Indra, sebuat saja begitu, pria 39 tahun ini mengaku baru pertama
kali melakukan swinger. Istrinya sendiri berusia 38 tahun, dan memiliki 3
orang anak. Diakui Indra, awal dirinya mengetahui swinger dari sekedar
iseng browsing dunia maya dan mendengar dari mulut temannya. Menemukan
sebuah forum bagi pecinta swinger, akhirnya dia mulai ikut-ikutan
promosi. Keinginannya buat swinger pun bukan keinginan sepihak, tapi
juga mendapat restu dari sang istri. Tak tanggung-tanggung dirinya
mengizinkan bila nantinya dia melakukan aktivitas seks dengan istri
partnernya ataupun bila sang istri dipake oleh suami sang partner. Dia
juga tidak menampik bahwa dirinya lebih suka bermain “keroyokan”. Tidak
hanya itu, dia dan istrinya mau swinger atau threesome dengan orang lain
hanya untuk mendapatkan SENSASI BERBEDA DALAM MELAKUKAN AKTIVITAS SEKS.
Saya pun coba bertanya, apa dia mau threesome dengan saya? Terdengar
santai, dia pun langsung mengiyakan. Bahkan dirinya akan semakin
bergairah bila melihat istrinya “digoyang” pria lain. Masalah tempat
tidak perlu dipertanyakan, bila cocok langsung tinggal booking sebuah
kamar. Untuk pembicaraan selanjutnya, tidak perlu saya beberkan karena
sudah mengarah ke pembicaraan yang lebih intim, maaf.
Dengan melihat rasa santai dari Indra dalam berkomuniksi dengan saya,
sepertinya dia sudah paham betul dengan apa yang akan dia lakukan.
Sensasi berbeda adalah sesuatu yang ingin dirasakan para swinger agar
mendapat kepuasaan tersendiri. Bukan cuma di ibukota, swinger juga sudah
merambah ke semua kota-kota besar di Indonesia. Swinger juga belum
dapat dikatakan sebagai gaya hidup karena belum ada penelitian yang
memberikan data valid.
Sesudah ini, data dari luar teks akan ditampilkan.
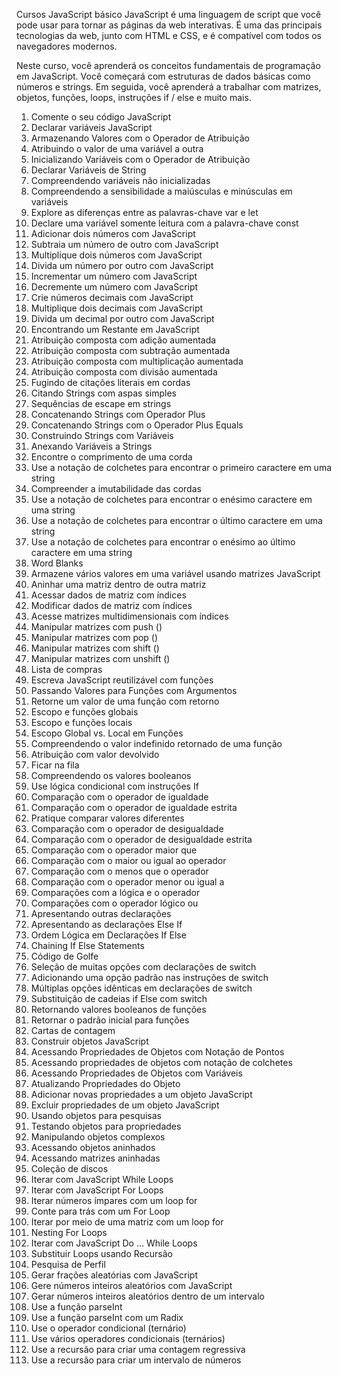 Cursos
JavaScript básico
JavaScript é uma linguagem de script que você pode usar para tornar as páginas da web interativas. É uma das principais tecnologias da web, junto com HTML e CSS, e é compatível com todos os navegadores modernos.

Neste curso, você aprenderá os conceitos fundamentais de programação em JavaScript. Você começará com estruturas de dados básicas como números e strings. Em seguida, você aprenderá a trabalhar com matrizes, objetos, funções, loops, instruções if / else e muito mais.


<ol>
<li>Comente o seu código JavaScript</li>
<li>Declarar variáveis ​​JavaScript</li>
<li>Armazenando Valores com o Operador de Atribuição</li>
<li>Atribuindo o valor de uma variável a outra</li>
<li>Inicializando Variáveis ​​com o Operador de Atribuição</li>
<li>Declarar Variáveis ​​de String</li>
<li>Compreendendo variáveis ​​não inicializadas</li>
<li>Compreendendo a sensibilidade a maiúsculas e minúsculas em variáveis</li>
<li>Explore as diferenças entre as palavras-chave var e let</li>
<li>Declare uma variável somente leitura com a palavra-chave const</li>
<li>Adicionar dois números com JavaScript</li>
<li>Subtraia um número de outro com JavaScript</li>
<li>Multiplique dois números com JavaScript</li>
<li>Divida um número por outro com JavaScript</li>
<li>Incrementar um número com JavaScript</li>
<li>Decremente um número com JavaScript</li>
<li>Crie números decimais com JavaScript</li>
<li>Multiplique dois decimais com JavaScript</li>
<li>Divida um decimal por outro com JavaScript</li>
<li>Encontrando um Restante em JavaScript</li>
<li>Atribuição composta com adição aumentada</li>
<li>Atribuição composta com subtração aumentada</li>
<li>Atribuição composta com multiplicação aumentada</li>
<li>Atribuição composta com divisão aumentada</li>
<li>Fugindo de citações literais em cordas</li>
<li>Citando Strings com aspas simples</li>
<li>Sequências de escape em strings</li>
<li>Concatenando Strings com Operador Plus</li>
<li>Concatenando Strings com o Operador Plus Equals</li>
<li>Construindo Strings com Variáveis</li>
<li>Anexando Variáveis ​​a Strings</li>
<li>Encontre o comprimento de uma corda</li>
<li>Use a notação de colchetes para encontrar o primeiro caractere em uma string</li>
<li>Compreender a imutabilidade das cordas</li>
<li>Use a notação de colchetes para encontrar o enésimo caractere em uma string</li>
<li>Use a notação de colchetes para encontrar o último caractere em uma string</li>
<li>Use a notação de colchetes para encontrar o enésimo ao último caractere em uma string</li>
<li>Word Blanks</li>
<li>Armazene vários valores em uma variável usando matrizes JavaScript</li>
<li>Aninhar uma matriz dentro de outra matriz</li>
<li>Acessar dados de matriz com índices</li>
<li>Modificar dados de matriz com índices</li>
<li>Acesse matrizes multidimensionais com índices</li>
<li>Manipular matrizes com push ()</li>
<li>Manipular matrizes com pop ()</li>
<li>Manipular matrizes com shift ()</li>
<li>Manipular matrizes com unshift ()</li>
<li>Lista de compras</li>
<li>Escreva JavaScript reutilizável com funções</li>
<li>Passando Valores para Funções com Argumentos</li>
<li>Retorne um valor de uma função com retorno</li>
<li>Escopo e funções globais</li>
<li>Escopo e funções locais</li>
<li>Escopo Global vs. Local em Funções</li>
<li>Compreendendo o valor indefinido retornado de uma função</li>
<li>Atribuição com valor devolvido</li>
<li>Ficar na fila</li>
<li>Compreendendo os valores booleanos</li>
<li>Use lógica condicional com instruções If</li>
<li>Comparação com o operador de igualdade</li>
<li>Comparação com o operador de igualdade estrita</li>
<li>Pratique comparar valores diferentes</li>
<li>Comparação com o operador de desigualdade</li>
<li>Comparação com o operador de desigualdade estrita</li>
<li>Comparação com o operador maior que</li>
<li>Comparação com o maior ou igual ao operador</li>
<li>Comparação com o menos que o operador</li>
<li>Comparação com o operador menor ou igual a</li>
<li>Comparações com a lógica e o operador</li>
<li>Comparações com o operador lógico ou</li>
<li>Apresentando outras declarações</li>
<li>Apresentando as declarações Else If</li>
<li>Ordem Lógica em Declarações If Else</li>
<li>Chaining If Else Statements</li>
<li>Código de Golfe</li>
<li>Seleção de muitas opções com declarações de switch</li>
<li>Adicionando uma opção padrão nas instruções de switch</li>
<li>Múltiplas opções idênticas em declarações de switch</li>
<li>Substituição de cadeias if Else com switch</li>
<li>Retornando valores booleanos de funções</li>
<li>Retornar o padrão inicial para funções</li>
<li>Cartas de contagem</li>
<li>Construir objetos JavaScript</li>
<li>Acessando Propriedades de Objetos com Notação de Pontos</li>
<li>Acessando propriedades de objetos com notação de colchetes</li>
<li>Acessando Propriedades de Objetos com Variáveis</li>
<li>Atualizando Propriedades do Objeto</li>
<li>Adicionar novas propriedades a um objeto JavaScript</li>
<li>Excluir propriedades de um objeto JavaScript</li>
<li>Usando objetos para pesquisas</li>
<li>Testando objetos para propriedades</li>
<li>Manipulando objetos complexos</li>
<li>Acessando objetos aninhados</li>
<li>Acessando matrizes aninhadas</li>
<li>Coleção de discos</li>
<li>Iterar com JavaScript While Loops</li>
<li>Iterar com JavaScript For Loops</li>
<li>Iterar números ímpares com um loop for</li>
<li>Conte para trás com um For Loop</li>
<li>Iterar por meio de uma matriz com um loop for</li>
<li>Nesting For Loops</li>
<li>Iterar com JavaScript Do ... While Loops</li>
<li>Substituir Loops usando Recursão</li>
<li>Pesquisa de Perfil</li>
<li>Gerar frações aleatórias com JavaScript</li>
<li>Gere números inteiros aleatórios com JavaScript</li>
<li>Gerar números inteiros aleatórios dentro de um intervalo</li>
<li>Use a função parseInt</li>
<li>Use a função parseInt com um Radix</li>
<li>Use o operador condicional (ternário)</li>
<li>Use vários operadores condicionais (ternários)</li>
<li>Use a recursão para criar uma contagem regressiva</li>
<li>Use a recursão para criar um intervalo de números</li>
</ol>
Namun yang pasti, rata-rata pelaku swinger adalah
para pasangan yang memiliki hidup mapan akibatnya swinger terlihat
seperti kebutuhan tersendiri dalam mencari kepuasan “ranjang”.
Disatu sisi, swinger jelas menggambarkan melorotnya moral dan
batas-batas norma dalan kehidupan masyarakat. Sementara di sisi lainnya,
swinger juga menjadi sebuah trend urban yang dilakoni oleh sebagian
kecil masyarakat perkotaan. Meski masyarakat semakin acuh dan hidup
egosentris, namun bukan berarti perilaku yang bebas seperti swinger
dapat dibenarkan. Perilaku hedonis memang cenderung merugikan dan kerap
membawa pada degradasi moral generasi pelakunya.
Kini tentunya semua kembali kepada diri kita, mengagungkan ego dan
kepuasan sesaat ataukah kembali pada nilai-nilai “usang” yang mungkin
terdengar kolot, karena kita tahu konsekuensinya serta kemana muaranya.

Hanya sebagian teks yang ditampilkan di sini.